-- SOURCE RECORDS follows --

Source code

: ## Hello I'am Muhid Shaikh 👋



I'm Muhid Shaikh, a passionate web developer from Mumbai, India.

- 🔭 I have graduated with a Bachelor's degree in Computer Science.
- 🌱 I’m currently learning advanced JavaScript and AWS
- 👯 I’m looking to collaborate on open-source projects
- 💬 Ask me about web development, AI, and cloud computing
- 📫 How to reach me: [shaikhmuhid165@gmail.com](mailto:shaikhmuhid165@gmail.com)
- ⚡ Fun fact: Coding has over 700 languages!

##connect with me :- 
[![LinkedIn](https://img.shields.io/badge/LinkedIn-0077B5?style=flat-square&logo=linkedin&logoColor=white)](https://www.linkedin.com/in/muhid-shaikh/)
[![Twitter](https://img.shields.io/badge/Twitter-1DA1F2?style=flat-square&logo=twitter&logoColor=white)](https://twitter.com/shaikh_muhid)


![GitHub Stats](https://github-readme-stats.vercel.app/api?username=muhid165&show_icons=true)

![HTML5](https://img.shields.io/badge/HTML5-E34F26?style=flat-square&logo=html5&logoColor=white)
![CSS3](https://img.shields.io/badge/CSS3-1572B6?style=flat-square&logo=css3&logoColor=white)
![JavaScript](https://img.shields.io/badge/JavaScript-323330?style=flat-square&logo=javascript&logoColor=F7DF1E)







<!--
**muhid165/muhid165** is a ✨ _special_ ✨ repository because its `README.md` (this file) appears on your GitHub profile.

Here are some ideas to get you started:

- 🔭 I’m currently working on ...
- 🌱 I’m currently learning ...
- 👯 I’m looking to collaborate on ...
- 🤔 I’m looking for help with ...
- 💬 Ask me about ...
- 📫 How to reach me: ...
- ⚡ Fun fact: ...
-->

-- SOURCE RECORDS concluded --
-- SOURCE RECORDS follows --

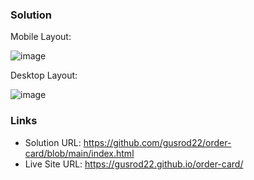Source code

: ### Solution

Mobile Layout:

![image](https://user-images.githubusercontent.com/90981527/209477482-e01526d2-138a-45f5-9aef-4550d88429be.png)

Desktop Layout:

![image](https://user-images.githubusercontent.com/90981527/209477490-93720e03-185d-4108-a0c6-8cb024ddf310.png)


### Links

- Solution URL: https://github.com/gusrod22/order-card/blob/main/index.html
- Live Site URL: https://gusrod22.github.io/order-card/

-- SOURCE RECORDS concluded --
-- SOURCE RECORDS follows --

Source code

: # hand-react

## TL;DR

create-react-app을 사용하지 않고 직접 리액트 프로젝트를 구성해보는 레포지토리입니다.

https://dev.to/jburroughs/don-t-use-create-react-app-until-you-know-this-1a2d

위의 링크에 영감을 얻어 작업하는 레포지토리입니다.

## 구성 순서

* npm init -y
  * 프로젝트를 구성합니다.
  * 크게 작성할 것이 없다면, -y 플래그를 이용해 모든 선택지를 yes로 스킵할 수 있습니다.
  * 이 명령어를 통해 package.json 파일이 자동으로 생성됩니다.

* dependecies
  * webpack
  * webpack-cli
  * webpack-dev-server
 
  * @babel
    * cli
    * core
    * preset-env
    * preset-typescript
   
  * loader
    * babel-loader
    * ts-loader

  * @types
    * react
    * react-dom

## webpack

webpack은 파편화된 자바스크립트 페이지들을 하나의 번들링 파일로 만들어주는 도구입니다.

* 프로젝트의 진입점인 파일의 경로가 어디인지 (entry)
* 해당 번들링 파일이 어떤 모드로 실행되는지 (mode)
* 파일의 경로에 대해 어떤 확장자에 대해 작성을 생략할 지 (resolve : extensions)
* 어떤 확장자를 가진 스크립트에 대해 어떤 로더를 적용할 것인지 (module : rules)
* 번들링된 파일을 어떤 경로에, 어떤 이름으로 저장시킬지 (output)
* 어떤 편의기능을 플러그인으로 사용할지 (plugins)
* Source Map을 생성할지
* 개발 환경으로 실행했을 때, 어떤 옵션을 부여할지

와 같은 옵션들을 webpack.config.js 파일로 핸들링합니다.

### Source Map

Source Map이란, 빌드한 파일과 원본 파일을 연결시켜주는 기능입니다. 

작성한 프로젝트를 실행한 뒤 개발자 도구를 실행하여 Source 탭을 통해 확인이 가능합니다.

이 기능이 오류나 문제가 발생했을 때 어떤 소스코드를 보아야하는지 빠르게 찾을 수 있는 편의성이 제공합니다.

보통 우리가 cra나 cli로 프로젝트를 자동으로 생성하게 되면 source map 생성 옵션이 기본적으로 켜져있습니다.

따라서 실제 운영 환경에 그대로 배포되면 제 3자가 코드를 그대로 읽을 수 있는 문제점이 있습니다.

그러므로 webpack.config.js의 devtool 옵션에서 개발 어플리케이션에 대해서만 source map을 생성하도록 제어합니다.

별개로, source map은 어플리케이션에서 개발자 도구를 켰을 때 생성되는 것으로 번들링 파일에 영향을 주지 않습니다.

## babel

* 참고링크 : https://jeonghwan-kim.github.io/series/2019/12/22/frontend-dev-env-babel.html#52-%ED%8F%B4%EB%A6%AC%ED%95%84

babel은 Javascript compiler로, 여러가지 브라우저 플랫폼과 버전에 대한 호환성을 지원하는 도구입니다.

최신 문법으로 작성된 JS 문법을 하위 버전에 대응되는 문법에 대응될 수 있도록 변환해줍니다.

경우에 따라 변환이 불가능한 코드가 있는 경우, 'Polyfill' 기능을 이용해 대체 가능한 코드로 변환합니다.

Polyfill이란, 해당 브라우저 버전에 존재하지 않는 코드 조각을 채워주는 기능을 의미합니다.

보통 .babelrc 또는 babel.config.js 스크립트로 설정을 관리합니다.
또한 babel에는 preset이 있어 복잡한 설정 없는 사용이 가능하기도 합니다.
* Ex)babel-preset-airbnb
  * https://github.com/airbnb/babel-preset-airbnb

-- SOURCE RECORDS concluded --

In the records above, find each line that mentions the string "도구입니다", then copy it.

webpack은 파편화된 자바스크립트 페이지들을 하나의 번들링 파일로 만들어주는 도구입니다.
babel은 Javascript compiler로, 여러가지 브라우저 플랫폼과 버전에 대한 호환성을 지원하는 도구입니다.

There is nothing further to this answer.